- Aim of the exercise:
Each line that has the string "specs" must be copied from the records below.

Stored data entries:

──────────

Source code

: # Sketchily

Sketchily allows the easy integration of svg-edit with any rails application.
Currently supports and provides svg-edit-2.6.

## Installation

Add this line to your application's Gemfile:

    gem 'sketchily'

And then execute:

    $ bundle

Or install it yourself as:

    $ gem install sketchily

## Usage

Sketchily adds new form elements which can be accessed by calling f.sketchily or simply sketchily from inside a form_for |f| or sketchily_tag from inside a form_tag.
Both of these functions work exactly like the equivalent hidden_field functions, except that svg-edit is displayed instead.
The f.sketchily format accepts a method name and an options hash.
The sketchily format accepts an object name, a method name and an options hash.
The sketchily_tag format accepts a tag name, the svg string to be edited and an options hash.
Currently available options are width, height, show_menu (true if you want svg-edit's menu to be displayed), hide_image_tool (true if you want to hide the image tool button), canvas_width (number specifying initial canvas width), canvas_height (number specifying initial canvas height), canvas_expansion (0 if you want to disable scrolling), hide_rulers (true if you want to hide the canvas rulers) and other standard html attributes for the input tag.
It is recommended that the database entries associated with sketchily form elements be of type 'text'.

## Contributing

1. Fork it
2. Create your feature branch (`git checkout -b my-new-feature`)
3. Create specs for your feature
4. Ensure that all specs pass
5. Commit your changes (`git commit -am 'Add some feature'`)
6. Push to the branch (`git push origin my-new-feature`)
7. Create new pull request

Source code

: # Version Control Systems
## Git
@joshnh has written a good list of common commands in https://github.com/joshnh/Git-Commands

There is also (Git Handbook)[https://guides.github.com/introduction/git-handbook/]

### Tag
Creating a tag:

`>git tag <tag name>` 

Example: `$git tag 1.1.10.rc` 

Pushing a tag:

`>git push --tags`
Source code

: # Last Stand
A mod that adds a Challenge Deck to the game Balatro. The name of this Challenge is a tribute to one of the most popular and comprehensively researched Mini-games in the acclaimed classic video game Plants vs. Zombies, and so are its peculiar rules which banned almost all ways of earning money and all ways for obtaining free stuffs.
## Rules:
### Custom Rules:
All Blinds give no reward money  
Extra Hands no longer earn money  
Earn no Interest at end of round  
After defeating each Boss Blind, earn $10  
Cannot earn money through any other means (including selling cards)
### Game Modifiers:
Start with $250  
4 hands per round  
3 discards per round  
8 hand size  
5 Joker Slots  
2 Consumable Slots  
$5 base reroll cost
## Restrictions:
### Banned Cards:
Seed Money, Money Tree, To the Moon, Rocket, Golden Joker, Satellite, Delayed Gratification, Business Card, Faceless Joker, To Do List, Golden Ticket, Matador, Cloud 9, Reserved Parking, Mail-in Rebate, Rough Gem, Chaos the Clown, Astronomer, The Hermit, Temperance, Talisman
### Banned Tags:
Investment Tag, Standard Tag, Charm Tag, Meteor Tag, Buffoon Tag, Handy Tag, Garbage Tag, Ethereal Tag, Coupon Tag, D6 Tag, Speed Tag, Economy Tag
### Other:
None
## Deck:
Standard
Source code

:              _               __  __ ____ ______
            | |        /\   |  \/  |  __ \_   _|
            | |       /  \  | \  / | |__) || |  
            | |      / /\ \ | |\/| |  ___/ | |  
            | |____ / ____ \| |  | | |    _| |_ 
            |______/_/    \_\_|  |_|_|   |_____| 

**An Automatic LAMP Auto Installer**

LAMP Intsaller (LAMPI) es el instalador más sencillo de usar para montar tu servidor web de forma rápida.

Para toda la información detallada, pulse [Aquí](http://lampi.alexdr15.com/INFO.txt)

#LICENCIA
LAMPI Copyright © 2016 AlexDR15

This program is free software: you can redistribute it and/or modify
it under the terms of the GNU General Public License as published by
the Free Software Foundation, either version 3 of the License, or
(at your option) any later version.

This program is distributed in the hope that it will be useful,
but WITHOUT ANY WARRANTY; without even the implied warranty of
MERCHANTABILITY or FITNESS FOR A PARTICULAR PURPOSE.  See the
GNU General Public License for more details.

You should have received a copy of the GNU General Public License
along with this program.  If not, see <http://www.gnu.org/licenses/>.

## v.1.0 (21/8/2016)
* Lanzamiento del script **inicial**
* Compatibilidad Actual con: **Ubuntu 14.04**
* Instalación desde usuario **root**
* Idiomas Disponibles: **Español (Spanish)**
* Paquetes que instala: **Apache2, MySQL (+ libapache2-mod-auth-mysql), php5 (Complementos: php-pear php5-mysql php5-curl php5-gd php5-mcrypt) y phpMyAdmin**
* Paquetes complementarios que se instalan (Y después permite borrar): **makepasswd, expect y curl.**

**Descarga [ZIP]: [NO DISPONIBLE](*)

──────────

- Task result:
3. Create specs for your feature
4. Ensure that all specs pass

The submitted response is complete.